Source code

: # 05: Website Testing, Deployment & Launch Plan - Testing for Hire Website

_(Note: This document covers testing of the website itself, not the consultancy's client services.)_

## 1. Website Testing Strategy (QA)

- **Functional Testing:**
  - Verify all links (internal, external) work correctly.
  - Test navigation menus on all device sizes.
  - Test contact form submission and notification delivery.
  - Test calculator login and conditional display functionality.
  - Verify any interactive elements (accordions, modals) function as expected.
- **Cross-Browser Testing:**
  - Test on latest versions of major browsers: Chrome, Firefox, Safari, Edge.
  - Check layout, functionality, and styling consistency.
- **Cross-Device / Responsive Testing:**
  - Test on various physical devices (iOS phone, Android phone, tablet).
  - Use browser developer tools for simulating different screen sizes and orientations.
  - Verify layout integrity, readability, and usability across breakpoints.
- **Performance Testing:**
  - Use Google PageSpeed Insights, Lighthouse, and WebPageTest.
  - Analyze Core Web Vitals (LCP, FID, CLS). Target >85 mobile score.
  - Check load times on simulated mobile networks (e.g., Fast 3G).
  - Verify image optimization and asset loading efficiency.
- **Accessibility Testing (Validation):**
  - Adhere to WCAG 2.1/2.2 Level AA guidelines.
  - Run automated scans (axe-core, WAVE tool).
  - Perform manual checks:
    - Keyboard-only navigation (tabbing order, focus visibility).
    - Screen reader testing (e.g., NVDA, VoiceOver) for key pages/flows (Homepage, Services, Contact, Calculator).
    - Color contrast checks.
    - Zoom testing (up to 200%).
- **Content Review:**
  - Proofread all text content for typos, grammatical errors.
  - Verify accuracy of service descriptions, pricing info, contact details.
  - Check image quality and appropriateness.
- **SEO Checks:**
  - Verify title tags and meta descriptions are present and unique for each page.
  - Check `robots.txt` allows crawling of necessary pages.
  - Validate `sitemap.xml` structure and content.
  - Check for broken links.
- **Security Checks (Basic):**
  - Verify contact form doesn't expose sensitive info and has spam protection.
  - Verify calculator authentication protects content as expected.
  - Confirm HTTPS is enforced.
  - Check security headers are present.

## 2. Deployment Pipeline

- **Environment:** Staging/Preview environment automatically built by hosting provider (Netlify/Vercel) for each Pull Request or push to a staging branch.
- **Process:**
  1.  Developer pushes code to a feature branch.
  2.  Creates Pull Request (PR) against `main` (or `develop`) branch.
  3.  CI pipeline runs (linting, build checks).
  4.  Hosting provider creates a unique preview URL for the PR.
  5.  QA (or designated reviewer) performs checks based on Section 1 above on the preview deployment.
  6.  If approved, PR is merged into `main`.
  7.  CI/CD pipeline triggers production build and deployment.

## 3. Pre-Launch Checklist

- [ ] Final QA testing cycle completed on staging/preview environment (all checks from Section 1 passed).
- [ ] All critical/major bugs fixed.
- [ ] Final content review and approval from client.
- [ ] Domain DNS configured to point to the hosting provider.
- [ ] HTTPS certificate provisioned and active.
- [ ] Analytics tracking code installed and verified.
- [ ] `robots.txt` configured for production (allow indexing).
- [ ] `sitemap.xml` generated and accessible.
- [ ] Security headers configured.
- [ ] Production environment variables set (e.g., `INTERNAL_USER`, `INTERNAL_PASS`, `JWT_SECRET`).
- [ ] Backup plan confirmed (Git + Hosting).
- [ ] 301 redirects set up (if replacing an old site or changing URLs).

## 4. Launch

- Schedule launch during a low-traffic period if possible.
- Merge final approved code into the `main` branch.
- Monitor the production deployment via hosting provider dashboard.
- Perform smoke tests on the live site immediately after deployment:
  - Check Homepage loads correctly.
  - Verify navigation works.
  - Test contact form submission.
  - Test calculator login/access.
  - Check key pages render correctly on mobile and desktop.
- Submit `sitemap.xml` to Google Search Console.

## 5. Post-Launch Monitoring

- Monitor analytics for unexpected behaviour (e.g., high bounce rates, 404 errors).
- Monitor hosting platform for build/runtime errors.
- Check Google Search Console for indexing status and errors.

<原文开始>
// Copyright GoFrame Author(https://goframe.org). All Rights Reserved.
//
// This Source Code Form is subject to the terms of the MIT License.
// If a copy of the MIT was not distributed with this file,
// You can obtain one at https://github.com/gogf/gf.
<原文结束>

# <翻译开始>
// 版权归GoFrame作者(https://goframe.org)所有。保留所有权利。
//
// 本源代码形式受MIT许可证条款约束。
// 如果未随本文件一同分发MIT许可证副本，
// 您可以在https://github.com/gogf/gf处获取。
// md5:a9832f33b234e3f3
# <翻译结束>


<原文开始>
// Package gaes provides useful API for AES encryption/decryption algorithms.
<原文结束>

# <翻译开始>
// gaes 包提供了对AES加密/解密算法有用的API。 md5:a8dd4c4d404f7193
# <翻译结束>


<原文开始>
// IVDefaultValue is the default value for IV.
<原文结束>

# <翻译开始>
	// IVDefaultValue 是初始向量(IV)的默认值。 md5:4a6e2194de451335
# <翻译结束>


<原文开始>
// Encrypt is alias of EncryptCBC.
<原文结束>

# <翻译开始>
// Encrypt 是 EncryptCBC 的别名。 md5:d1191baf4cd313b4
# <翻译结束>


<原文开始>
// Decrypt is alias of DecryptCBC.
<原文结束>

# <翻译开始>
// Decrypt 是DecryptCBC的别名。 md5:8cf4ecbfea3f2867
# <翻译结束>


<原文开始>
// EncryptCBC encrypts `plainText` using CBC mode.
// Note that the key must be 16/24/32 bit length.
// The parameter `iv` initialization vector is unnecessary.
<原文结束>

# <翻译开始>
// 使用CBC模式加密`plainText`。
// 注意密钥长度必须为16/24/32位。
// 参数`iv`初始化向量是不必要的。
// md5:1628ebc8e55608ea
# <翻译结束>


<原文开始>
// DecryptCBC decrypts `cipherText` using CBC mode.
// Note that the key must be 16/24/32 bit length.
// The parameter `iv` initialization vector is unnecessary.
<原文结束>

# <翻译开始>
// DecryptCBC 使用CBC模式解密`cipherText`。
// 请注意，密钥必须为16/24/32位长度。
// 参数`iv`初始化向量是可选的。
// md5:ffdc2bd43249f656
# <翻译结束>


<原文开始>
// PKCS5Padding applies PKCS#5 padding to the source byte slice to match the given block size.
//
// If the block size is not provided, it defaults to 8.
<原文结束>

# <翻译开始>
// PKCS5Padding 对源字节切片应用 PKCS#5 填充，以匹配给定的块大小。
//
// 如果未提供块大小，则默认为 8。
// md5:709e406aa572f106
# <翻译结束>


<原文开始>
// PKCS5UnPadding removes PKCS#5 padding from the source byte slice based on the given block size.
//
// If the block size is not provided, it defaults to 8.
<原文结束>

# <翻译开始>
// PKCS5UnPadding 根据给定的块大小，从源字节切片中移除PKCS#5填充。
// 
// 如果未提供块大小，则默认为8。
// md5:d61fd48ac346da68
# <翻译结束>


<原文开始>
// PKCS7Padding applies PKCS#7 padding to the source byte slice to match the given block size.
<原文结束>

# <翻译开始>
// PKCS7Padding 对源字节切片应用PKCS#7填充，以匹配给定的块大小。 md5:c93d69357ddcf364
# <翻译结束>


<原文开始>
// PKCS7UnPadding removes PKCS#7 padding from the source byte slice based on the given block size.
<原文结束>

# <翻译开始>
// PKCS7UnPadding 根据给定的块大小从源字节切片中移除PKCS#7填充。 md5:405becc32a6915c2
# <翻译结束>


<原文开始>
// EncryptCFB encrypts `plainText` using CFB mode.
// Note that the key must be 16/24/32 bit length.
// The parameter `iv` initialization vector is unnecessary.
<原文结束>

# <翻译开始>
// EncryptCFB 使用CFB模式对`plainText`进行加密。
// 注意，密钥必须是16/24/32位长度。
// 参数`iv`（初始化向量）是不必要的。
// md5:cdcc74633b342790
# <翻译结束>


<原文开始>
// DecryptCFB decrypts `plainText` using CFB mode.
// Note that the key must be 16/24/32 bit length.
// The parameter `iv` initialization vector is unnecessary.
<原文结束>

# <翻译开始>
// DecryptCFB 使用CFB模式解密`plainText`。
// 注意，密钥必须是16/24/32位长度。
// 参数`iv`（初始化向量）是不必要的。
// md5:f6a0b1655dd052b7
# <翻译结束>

....................

* **TASK REQUIREMENTS**:
In the data above, which lines lie between the line with "- [ ] Production" and the line with "## 4. Launch", inclusive? Print those lines exactly and nothing else.

* **TASK RESULT**:
- [ ] Production environment variables set (e.g., `INTERNAL_USER`, `INTERNAL_PASS`, `JWT_SECRET`).
- [ ] Backup plan confirmed (Git + Hosting).
- [ ] 301 redirects set up (if replacing an old site or changing URLs).

## 4. Launch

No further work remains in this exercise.